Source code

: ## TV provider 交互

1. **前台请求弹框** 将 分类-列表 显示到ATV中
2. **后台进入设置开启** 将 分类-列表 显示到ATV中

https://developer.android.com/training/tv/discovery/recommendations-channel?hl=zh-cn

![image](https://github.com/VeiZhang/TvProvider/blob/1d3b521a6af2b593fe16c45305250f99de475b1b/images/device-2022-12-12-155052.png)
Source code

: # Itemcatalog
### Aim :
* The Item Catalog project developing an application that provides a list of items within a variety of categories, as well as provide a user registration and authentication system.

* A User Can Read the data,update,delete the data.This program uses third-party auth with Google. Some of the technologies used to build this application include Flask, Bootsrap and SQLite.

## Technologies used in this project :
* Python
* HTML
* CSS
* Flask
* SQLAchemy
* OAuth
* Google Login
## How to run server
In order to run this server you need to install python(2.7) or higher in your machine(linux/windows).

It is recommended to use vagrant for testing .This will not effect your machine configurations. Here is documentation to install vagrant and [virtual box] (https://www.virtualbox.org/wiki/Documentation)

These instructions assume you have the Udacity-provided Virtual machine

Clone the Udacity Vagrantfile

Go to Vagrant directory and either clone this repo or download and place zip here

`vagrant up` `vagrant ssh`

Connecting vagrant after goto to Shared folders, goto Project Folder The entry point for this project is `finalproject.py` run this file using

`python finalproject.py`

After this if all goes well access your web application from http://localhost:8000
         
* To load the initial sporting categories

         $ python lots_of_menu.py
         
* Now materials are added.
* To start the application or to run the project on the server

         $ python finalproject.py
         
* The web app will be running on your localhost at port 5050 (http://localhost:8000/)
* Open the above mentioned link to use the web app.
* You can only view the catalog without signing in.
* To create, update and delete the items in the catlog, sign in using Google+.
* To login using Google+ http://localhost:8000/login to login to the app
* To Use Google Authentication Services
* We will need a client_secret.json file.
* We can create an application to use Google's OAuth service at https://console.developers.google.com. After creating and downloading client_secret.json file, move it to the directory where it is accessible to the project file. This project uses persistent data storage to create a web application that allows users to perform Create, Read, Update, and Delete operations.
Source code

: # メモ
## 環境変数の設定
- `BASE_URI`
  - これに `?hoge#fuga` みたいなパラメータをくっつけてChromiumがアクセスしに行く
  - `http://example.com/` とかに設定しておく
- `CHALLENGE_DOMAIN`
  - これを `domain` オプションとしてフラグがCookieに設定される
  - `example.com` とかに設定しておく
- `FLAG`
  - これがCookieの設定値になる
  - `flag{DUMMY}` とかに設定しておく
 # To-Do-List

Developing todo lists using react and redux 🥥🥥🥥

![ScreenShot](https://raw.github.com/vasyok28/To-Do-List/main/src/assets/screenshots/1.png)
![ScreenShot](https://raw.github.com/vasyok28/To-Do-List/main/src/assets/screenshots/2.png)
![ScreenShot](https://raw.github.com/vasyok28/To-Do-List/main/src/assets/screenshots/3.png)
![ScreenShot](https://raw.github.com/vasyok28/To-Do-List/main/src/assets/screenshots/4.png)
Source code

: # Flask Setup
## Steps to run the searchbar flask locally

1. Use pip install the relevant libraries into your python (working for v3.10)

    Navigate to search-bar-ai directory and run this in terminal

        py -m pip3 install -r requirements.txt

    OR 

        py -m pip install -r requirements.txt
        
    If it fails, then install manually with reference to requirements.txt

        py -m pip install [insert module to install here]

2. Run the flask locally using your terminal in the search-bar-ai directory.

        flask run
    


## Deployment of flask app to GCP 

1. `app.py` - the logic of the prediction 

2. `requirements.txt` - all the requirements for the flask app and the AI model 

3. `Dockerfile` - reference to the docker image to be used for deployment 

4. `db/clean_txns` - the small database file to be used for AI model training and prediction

++++++++++

Find the lines in the records that contain the word "localhost", then copy every one of them.

*Solution*.
After this if all goes well access your web application from http://localhost:8000
* The web app will be running on your localhost at port 5050 (http://localhost:8000/)
* To login using Google+ http://localhost:8000/login to login to the app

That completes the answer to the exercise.